Camille VON ROSENSCHILD
DON QUICHOTTE
384pp - 19,90 €
Critique parue en janvier 2015 dans Bifrost n° 77
« Dieu… ce mensonge ! » Victor va vite se rendre compte de la véracité de ce cri asséné par Olga, une vieille Tzigane. Arrivé à Moscou pour une affaire banale, le jeune Français se retrouve menacé de mort, battu et sauvé in extremis par cette femme sans âge. Elle le prend à son service, le loge et le nourrit contre un travail rébarbatif et sans intérêt apparent. Mais peu de temps après, elle meurt, laissant Victor aux prises avec une réalité qu’il n’était pas prêt à entendre. Et il l’apprendra, cette vérité, de la bouche de cinq personnages étranges, disparates, au comportement surprenant. Mais peut-on attendre d’un « fantôme » une réaction humaine normale ? Car oui, Ferdinand, Piotr, Soledad, Anatoli et Viviane sont morts depuis des années. Et pourtant, ils sont avec Victor, le suivent, l’entourent. Du moins l’essaient-ils, car ils sont incapables de s’orienter même sur quelques mètres et finissent régulièrement à se cogner dans un mur. Et toujours à se disputer, se chamailler, bouder. Pour tout dire, et c’est un défaut du premier tome de cette série, ils sont insupportables. Toujours à râler, se contredire. Sans que l’on comprenne toujours pourquoi. Certes, ils sont à fleur de peau et leur condition n’a rien d’enviable. Mais trop c’est trop. D’autant que Victor lui-même a des côtés tête à claque qui donnent envie de le livrer pieds et poings liés à ses ennemis.
Cependant, il ne faut pas se laisser arrêter par ce détail. D’autant qu’il disparaît en grande part dans le deuxième tome. Le rythme de La prisonnière du Kremlin est mieux maîtrisé. Sa construction est plus efficace, avec des chapitres courts, alternant les points de vue, les personnages. Et les aventures de Victor et de ses Spiridons, déjà prenantes dans Spiridons, deviennent réellement entraînantes. En effet, le jeune homme, pour survivre tout d’abord, mais aussi tenter de comprendre ce nid de guêpes dans lequel il s’est fourré, va traverser le pays. Camille Von Rosenschild nous fait partager, lors de descriptions vivantes, la fascination qu’elle a ressentie pour la Russie. Ainsi que sa répulsion devant certains quartiers inhumains de Moscou, devant certaines régions sauvages.
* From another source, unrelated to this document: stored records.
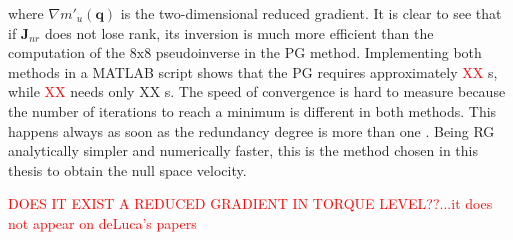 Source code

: where $\nabla m'_u(\mathbf{q})$ is the  two-dimensional reduced gradient.  It is clear to see that if $\mathbf{J}_{nr}$ does not lose rank, its inversion is much more efficient than the computation of the $\mathrm{8x8}$ pseudoinverse in the PG method. 
Implementing both methods in a MATLAB script shows that the PG requires approximately \textcolor{red}{XX} s, while \textcolor{red}{XX} needs only XX s.  The speed of convergence is hard to measure because the number of iterations to reach a minimum is different in both methods. This happens always as soon as the redundancy degree is more than one \cite{reduced_gradient}. 
Being RG analytically simpler and numerically faster, this is the method chosen in this thesis to obtain the null space velocity. 




\textcolor{red}{DOES IT EXIST A REDUCED GRADIENT IN TORQUE LEVEL??...it does not appear on deLuca's papers}






%











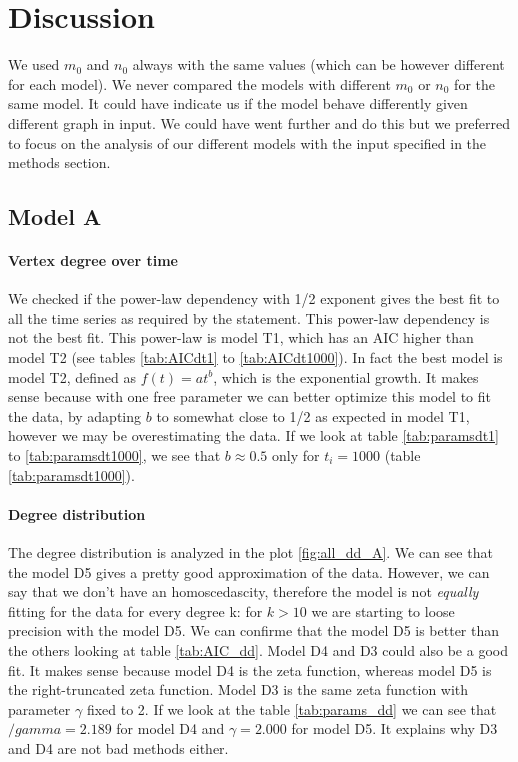 \documentclass[a4paper]{article}
\begin{document}
\section{Discussion}

We used $m_0$ and $n_0$ always with the same values (which can be however
different for each model). We never compared the models with different $m_0$ or
$n_0$ for the same model. It could have indicate us if the model behave
differently given different graph in input. We could have went further and do
this but we preferred to focus on the analysis of our different models with the
input specified in the methods section.

\subsection{Model A}


\paragraph{Vertex degree over time}

We checked if the power-law dependency with 1/2 exponent gives the best fit to
all the time series as required by the statement. This power-law dependency is
not the best fit. This power-law is model T1, which has an AIC higher than model
T2 (see tables \ref{tab:AICdt1} to \ref{tab:AICdt1000}). In fact the best model
is model T2, defined as $f(t) = at^b$, which is the exponential growth. It makes
sense because with one free parameter we can better optimize this model to fit
the data, by adapting $b$ to somewhat close to 1/2 as expected in model T1,
however we may be overestimating the data.
%
If we look at table \ref{tab:paramsdt1} to \ref{tab:paramsdt1000}, we
see that $b \approx 0.5$ only for $t_i = 1000$ (table \ref{tab:paramsdt1000}).

\paragraph{Degree distribution}

The degree distribution is analyzed in the plot \ref{fig:all_dd_A}. We can see
that the model D5 gives a pretty good approximation of the data. However, we
can say that we don't have an homoscedascity, therefore the model is not
\textit{equally} fitting for the data for every degree k: for $k > 10$ we are
starting to loose precision with the model D5. We can confirme that the model D5
is better than the others looking at table \ref{tab:AIC_dd}. Model D4 and D3
could also be a good fit. It makes sense because model D4 is the zeta function,
whereas model D5 is the right-truncated zeta function. Model D3 is the same zeta
function with parameter $\gamma$ fixed to 2. If we look at the table
\ref{tab:params_dd} we can see that $/gamma = 2.189$ for model D4 and
$\gamma = 2.000$ for model D5. It explains why D3 and D4 are not bad methods
either.
\end{document}
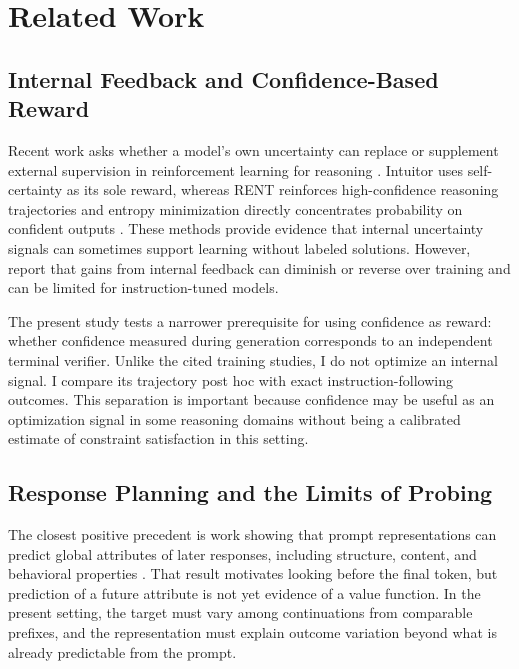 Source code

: \documentclass[manuscript,screen,nonacm]{acmart}
\begin{document}
\section{Related Work}

\subsection{Internal Feedback and Confidence-Based Reward}

Recent work asks whether a model's own uncertainty can replace or supplement
external supervision in reinforcement learning for reasoning
\citep{zhang2025survey}. Intuitor uses self-certainty as its sole reward,
whereas RENT reinforces high-confidence reasoning trajectories and entropy
minimization directly concentrates probability on confident outputs
\citep{zhao2025intuitor,prabhudesai2025rent,agarwal2025entropy}. These methods
provide evidence that internal uncertainty signals can sometimes support
learning without labeled solutions. However, \citet{zhang2025nofreelunch}
report that gains from internal feedback can diminish or reverse over training
and can be limited for instruction-tuned models.

The present study tests a narrower prerequisite for using confidence as reward:
whether confidence measured during generation corresponds to an independent
terminal verifier. Unlike the cited training studies, I do not optimize an
internal signal. I compare its trajectory post hoc with exact
instruction-following outcomes. This separation is important because confidence
may be useful as an optimization signal in some reasoning domains without being
a calibrated estimate of constraint satisfaction in this setting.

\subsection{Response Planning and the Limits of Probing}

The closest positive precedent is work showing that prompt representations can
predict global attributes of later responses, including structure, content,
and behavioral properties \citep{dong2025planning}. That result motivates
looking before the final token, but prediction of a future attribute is not yet
evidence of a value function. In the present setting, the target must vary among
continuations from comparable prefixes, and the representation must explain
outcome variation beyond what is already predictable from the prompt.
\end{document}
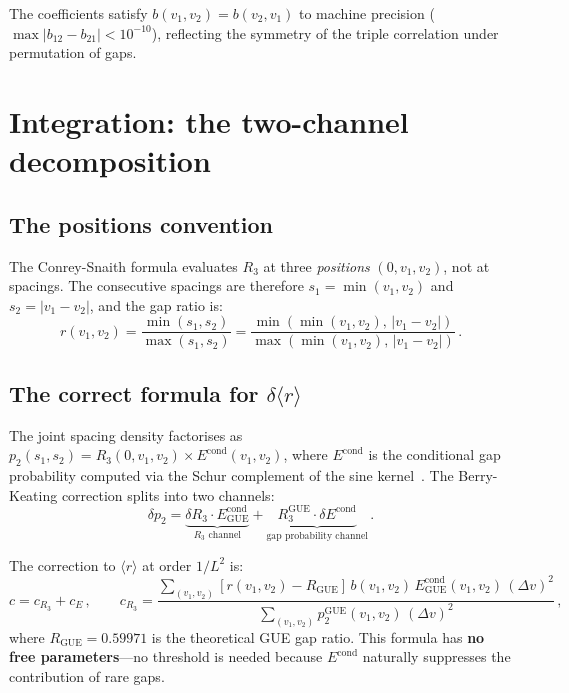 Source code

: \documentclass[11pt]{article}
\begin{document}
The coefficients satisfy $b(v_1, v_2) = b(v_2, v_1)$ to machine precision
($\max |b_{12} - b_{21}| < 10^{-10}$), reflecting the symmetry of the
triple correlation under permutation of gaps.


\section{Integration: the two-channel decomposition}
\label{sec:integration}

\subsection{The positions convention}

The Conrey-Snaith formula evaluates $R_3$ at three \emph{positions}
$(0, v_1, v_2)$, not at spacings. The consecutive spacings are therefore
$s_1 = \min(v_1, v_2)$ and $s_2 = |v_1 - v_2|$, and the gap ratio is:
\begin{equation}
r(v_1, v_2) = \frac{\min(s_1, s_2)}{\max(s_1, s_2)}
= \frac{\min(\min(v_1,v_2),\, |v_1-v_2|)}{\max(\min(v_1,v_2),\, |v_1-v_2|)}\,.
\label{eq:r_correct}
\end{equation}

\subsection{The correct formula for $\delta\langle r\rangle$}

The joint spacing density factorises as
$p_2(s_1, s_2) = R_3(0, v_1, v_2) \times E^{\mathrm{cond}}(v_1, v_2)$,
where $E^{\mathrm{cond}}$ is the conditional gap probability computed via
the Schur complement of the sine kernel~\cite{bornemann2010}.
The Berry-Keating correction splits into two channels:
\begin{equation}
\delta p_2 = \underbrace{\delta R_3 \cdot E^{\mathrm{cond}}_{\mathrm{GUE}}}_{\text{$R_3$ channel}}
+ \underbrace{R_3^{\mathrm{GUE}} \cdot \delta E^{\mathrm{cond}}}_{\text{gap probability channel}}\,.
\label{eq:two_channels}
\end{equation}

The correction to $\langle r\rangle$ at order $1/L^2$ is:
\begin{equation}
c = c_{R_3} + c_E\,, \qquad
c_{R_3} = \frac{\displaystyle\sum_{(v_1,v_2)} [r(v_1,v_2) - R_{\mathrm{GUE}}]\,
b(v_1,v_2)\, E^{\mathrm{cond}}_{\mathrm{GUE}}(v_1,v_2)\, (\Delta v)^2}
{\displaystyle\sum_{(v_1,v_2)} p_2^{\mathrm{GUE}}(v_1,v_2)\, (\Delta v)^2}\,,
\label{eq:c_R3}
\end{equation}
where $R_{\mathrm{GUE}} = 0.59971$ is the theoretical GUE gap ratio.
This formula has \textbf{no free parameters}---no threshold is needed because
$E^{\mathrm{cond}}$ naturally suppresses the contribution of rare gaps.
\end{document}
Au cours de ses pérégrinations de la capitale aux confins de la Russie, Victor va progressivement mettre en place les différentes parties du puzzle. Les Tziganes d’un côté, opposées à ces mystérieux moines, tout de sombre vêtus, tous borgnes et inquiétants. Les tenants d’une vérité et ceux qui veulent la combattre. La raison de l’existence des Spiridons et de leur présence à ses côtés. Et même, il découvrira que toute sa vie n’a été qu’un vaste mensonge.
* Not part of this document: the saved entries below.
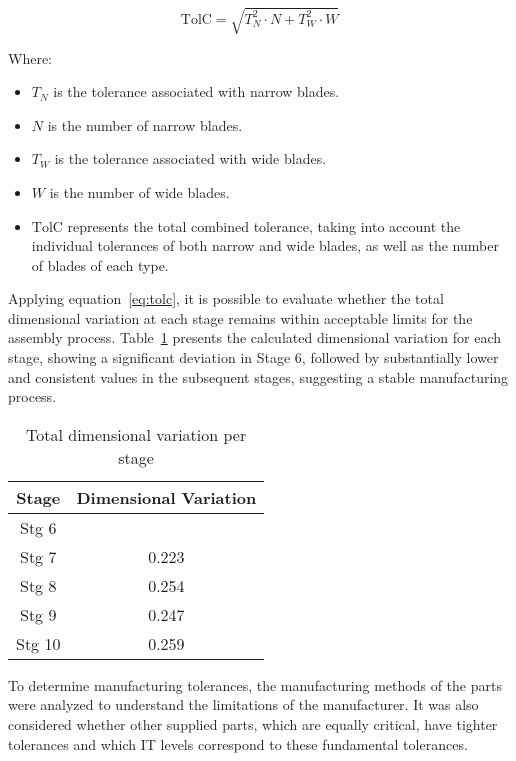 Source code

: \begin{equation}
\text{TolC} = \sqrt{T_N^2 \cdot N + T_W^2 \cdot W}
\end{equation}

Where:
\begin{itemize}
    \label{eq:tolc}
    \item \( T_N \) is the tolerance associated with narrow blades.
    \item \( N \) is the number of narrow blades.
    \item \( T_W \) is the tolerance associated with wide blades.
    \item \( W \) is the number of wide blades.
    \item \( \text{TolC} \) represents the total combined tolerance, taking into account the individual tolerances of both narrow and wide blades, as well as the number of blades of each type.
\end{itemize}

Applying equation~\ref{eq:tolc}, it is possible to evaluate whether the total dimensional variation at each stage remains within acceptable limits for the assembly process. 
Table~\ref{tab:dimensional variation} presents the calculated dimensional variation for each stage, showing a significant deviation in Stage 6, followed by substantially lower and consistent values in the subsequent stages, suggesting a stable manufacturing process.

\begin{table}[H]
    \centering
    \caption{Total dimensional variation per stage}
    \label{tab:dimensional variation}
    \begin{tabular}{cc}
        \hline
        \textbf{Stage} & \textbf{Dimensional Variation} \\
        \hline
        Stg 6 &         \\
        Stg 7 &  0.223  \\
        Stg 8 & 0.254   \\
        Stg 9 & 0.247   \\
        Stg 10 & 0.259  \\
        \hline
    \end{tabular}
\end{table}



To determine manufacturing tolerances, the manufacturing methods of the parts were analyzed to understand the limitations of the manufacturer. 
It was also considered whether other supplied parts, which are equally critical, have tighter tolerances and which IT levels correspond to these fundamental tolerances.

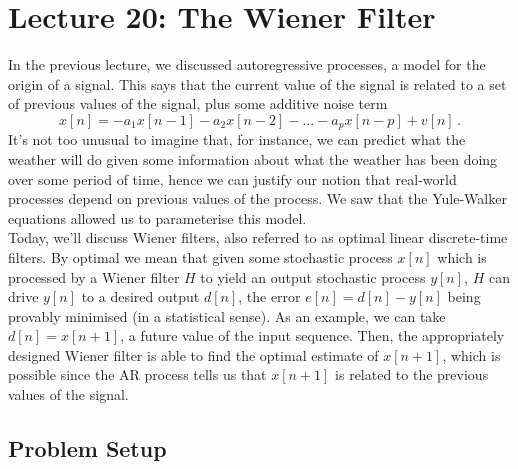 \section{Lecture 20: The Wiener Filter}
%
In the previous lecture, we discussed autoregressive processes,
a model for the origin of a signal. This says that the current
value of the signal is related to a set of previous values of
the signal, plus some additive noise term
%
\begin{displaymath}
  x[n] = -a_1x[n-1] - a_2x[n-2] - \hdots - a_px[n-p] + v[n] \,.
\end{displaymath}
%
It's not too unusual to imagine that, for instance, we can
predict what the weather will do given some information about
what the weather has been doing over some period of time, hence
we can justify our notion that real-world processes depend on
previous values of the process. We saw that the Yule-Walker
equations allowed us to parameterise this model.\\
%
Today, we'll discuss Wiener filters, also referred to as
optimal linear discrete-time filters. By optimal we mean that
given some stochastic process $x[n]$ which is processed by
a Wiener filter $H$ to yield an output stochastic process $y[n]$,
$H$ can drive $y[n]$ to a desired output $d[n]$, the error
$e[n] = d[n] - y[n]$ being provably minimised (in a statistical
sense). As an example, we can take $d[n] = x[n+1]$, a future value
of the input sequence. Then, the appropriately designed Wiener
filter is able to find the optimal estimate of $x[n+1]$, which is
possible since the AR process tells us that $x[n+1]$ is related
to the previous values of the signal.

\subsection{Problem Setup}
Spiridons et La prisonnière du Kremlin sont avant tout des ouvrages divertissants. L’auteure prend son lecteur par la main et l’embarque sans lui laisser le temps de la réflexion dans des péripéties nombreuses, pas toujours originales, mais narrées avec une certaine fraîcheur. Et pimentées de quelques idées astucieuses. Un voyage plutôt réussi au pays des âmes tourmentées.